Toutes ces solutions sont évidemment impossibles politiquement et même si le président socialiste de la Gironde exige qu’on la mette en place, aucune réforme fiscale cohérente ne pourra ramener 80 milliards dans les caisses de l’État. Bien sûr, on peut alléger la facture, ne donner que 500€ mensuels aux jeunes, ne verser qu’un minimum de 750€ par mois. Avec ces allégements, on devrait encore trouver 40 milliards. Ce qui est impossible sauf à ruiner le pays.
La version light du revenu universel consiste à étendre le RSA aux 4 millions de jeunes de 18 ans à 25 ans qui ne travaillent pas. Or cette mesure coûterait 27 milliards d’euros, le tiers de l’impôt sur le revenu. Des députés ont mis au point un embryon de projet ; ils proposent de verser à tous les contribuables le RSA et en échange de taxer en moyenne à 32% les revenus de tous les Français sans exception et cela dès le premier euro.
Actuellement, 90 % des Français payent moins de 9% de leurs revenus au titre de l’IR et le taux maximum de prélèvement est de 21%. Nous sommes ainsi très loin des 32%. Encore une fois, les détails manquent, mais en effectuant des simulations prudentes on s’aperçoit qu’au-delà de 2000€ par mois, le contribuable paiera entre 30% et 40% de plus d’IR avec cette réforme radicale. Or cette dernière ne changera qu’à la marge la situation actuelle, le minimum social restera à 565€ par mois: seule nouveauté le RSA serait étendu à tous les jeunes.
Confisquer les biens des riches pour en faire des HLM ?
Sur Facebook, beaucoup d’économistes du café de commerce exigent qu’on confisque les biens des « riches ». Mais si on saisissait la moitié des patrimoines au-dessus d’un million d’euros, l’État se retrouverait avec des maisons, des actions, des assurances-vie constituées d’actions, d’emprunt d’États ou de SCPI. Ces biens ne seraient pas liquides puisque plus personne n’aurait les moyens de les acheter. Si un « ultra riche » possède un appartement parisien et une villa sur la Côte d’Azur et que l’État confisque la villa, qu’en fera-t-il? La maison sera invendable, puisque tous les « riches » seront dépouillés. Va-t-on la transformer en HLM, comme l’on fait les Bolcheviques avec les palais russes? Totalement absurde! Il est de même pour les actions saisies, personne ne pourra les acquérir sauf les étrangers.
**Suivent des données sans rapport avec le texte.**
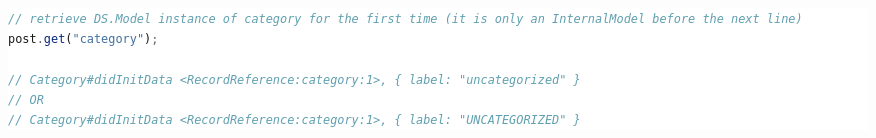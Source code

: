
```js
// retrieve DS.Model instance of category for the first time (it is only an InternalModel before the next line)
post.get("category");

// Category#didInitData <RecordReference:category:1>, { label: "uncategorized" }
// OR
// Category#didInitData <RecordReference:category:1>, { label: "UNCATEGORIZED" }
```
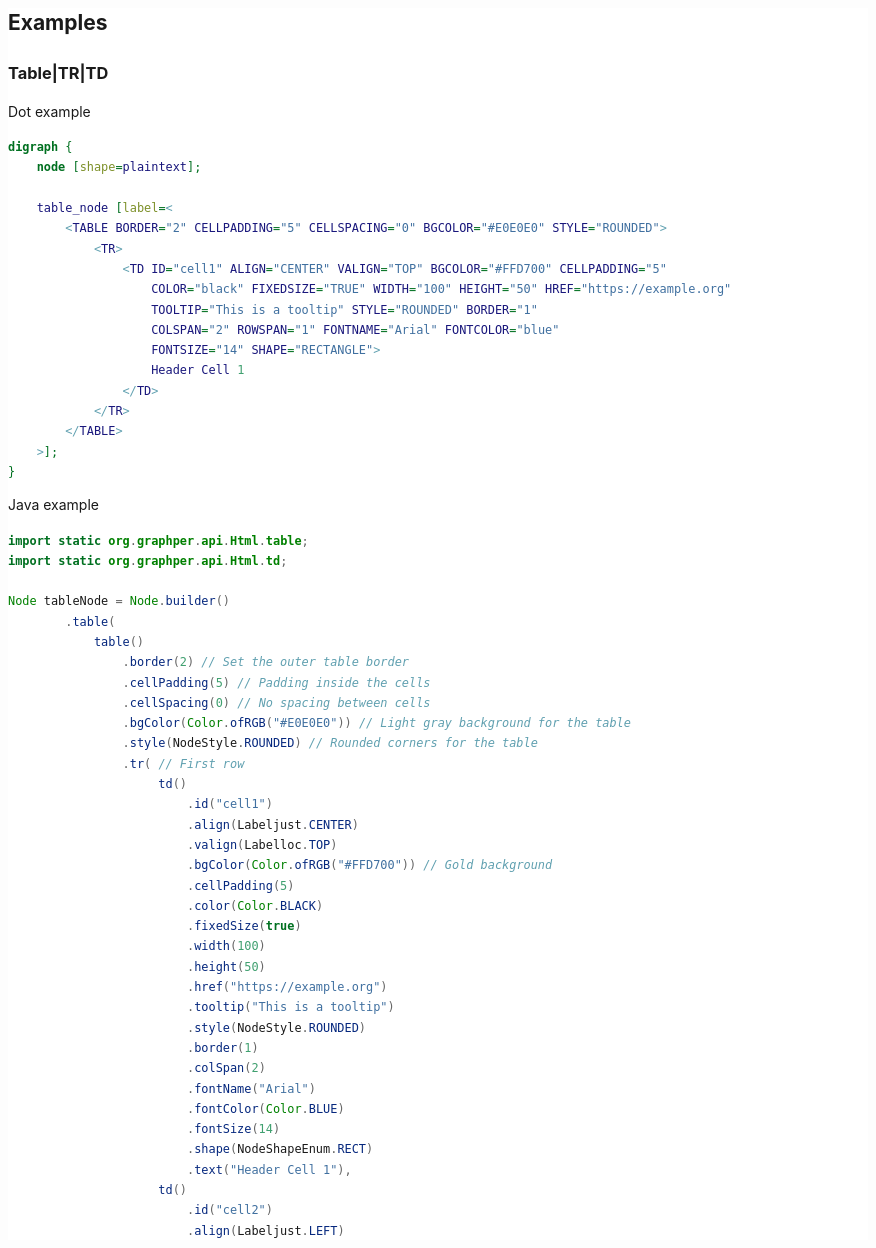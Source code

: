 ## Examples

### Table|TR|TD

Dot example

```dot
digraph {
    node [shape=plaintext];

    table_node [label=<
        <TABLE BORDER="2" CELLPADDING="5" CELLSPACING="0" BGCOLOR="#E0E0E0" STYLE="ROUNDED">
            <TR>
                <TD ID="cell1" ALIGN="CENTER" VALIGN="TOP" BGCOLOR="#FFD700" CELLPADDING="5"
                    COLOR="black" FIXEDSIZE="TRUE" WIDTH="100" HEIGHT="50" HREF="https://example.org"
                    TOOLTIP="This is a tooltip" STYLE="ROUNDED" BORDER="1"
                    COLSPAN="2" ROWSPAN="1" FONTNAME="Arial" FONTCOLOR="blue"
                    FONTSIZE="14" SHAPE="RECTANGLE">
                    Header Cell 1
                </TD>
            </TR>
        </TABLE>
    >];
}
```

Java example

```java
import static org.graphper.api.Html.table;
import static org.graphper.api.Html.td;

Node tableNode = Node.builder()
        .table(
            table()
                .border(2) // Set the outer table border
                .cellPadding(5) // Padding inside the cells
                .cellSpacing(0) // No spacing between cells
                .bgColor(Color.ofRGB("#E0E0E0")) // Light gray background for the table
                .style(NodeStyle.ROUNDED) // Rounded corners for the table
                .tr( // First row
                     td()
                         .id("cell1")
                         .align(Labeljust.CENTER)
                         .valign(Labelloc.TOP)
                         .bgColor(Color.ofRGB("#FFD700")) // Gold background
                         .cellPadding(5)
                         .color(Color.BLACK)
                         .fixedSize(true)
                         .width(100)
                         .height(50)
                         .href("https://example.org")
                         .tooltip("This is a tooltip")
                         .style(NodeStyle.ROUNDED)
                         .border(1)
                         .colSpan(2)
                         .fontName("Arial")
                         .fontColor(Color.BLUE)
                         .fontSize(14)
                         .shape(NodeShapeEnum.RECT)
                         .text("Header Cell 1"),
                     td()
                         .id("cell2")
                         .align(Labeljust.LEFT)
```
En fait, on ne peut confisquer le capital qu’à la marge comme le faisait l’ISF et on ne peut agir que sur les revenus. Malheureusement, l’ensemble des revenus des Français ne se montent qu’à 927 milliards d’euros. Augmenter les impôts de 24, 40 ou 80 milliards d’euros paraît donc très difficile. Si dans un délire socialiste on saisissait l’ensemble des revenus de Français pour le redistribuer équitablement, chacun ne récupérerait que 1485 € par mois, un gros smig!
Aucune ressource nouvelle à attendre du côté de la fraude fiscale
Bien sûr, on nous ressort souvent qu’il suffirait de lutter contre la fraude fiscale pour combler les trous du budget. Mais qui a la recette pour lutter contre ce fléau ? L’État fait déjà beaucoup et je vois mal quelles autres mesures il pourrait adopter. Le montant de la fraude fiscale est souvent estimé à 80 milliards d’euros, mais ce chiffre est donné au doigt mouillé; il n’y a aucune étude sérieuse qui le justifie puisque la fraude fiscale est par nature dissimulée. En outre, on confond souvent fraude fiscale et évitement fiscal. Le second est parfaitement légal du moment qu’on est transparent vis-à-vis du fisc français: il s’agit de placer ses biens dans des États à la fiscalité plus légère. On ne pourra jamais empêcher l’évitement fiscal, sauf à fermer ses frontières et à instaurer un contrôle des capitaux. Ce dernier ne serait hermétique qu’avec une économie entièrement socialiste. Il n’y a donc aucune ressource nouvelle à attendre du côté de la fraude fiscale.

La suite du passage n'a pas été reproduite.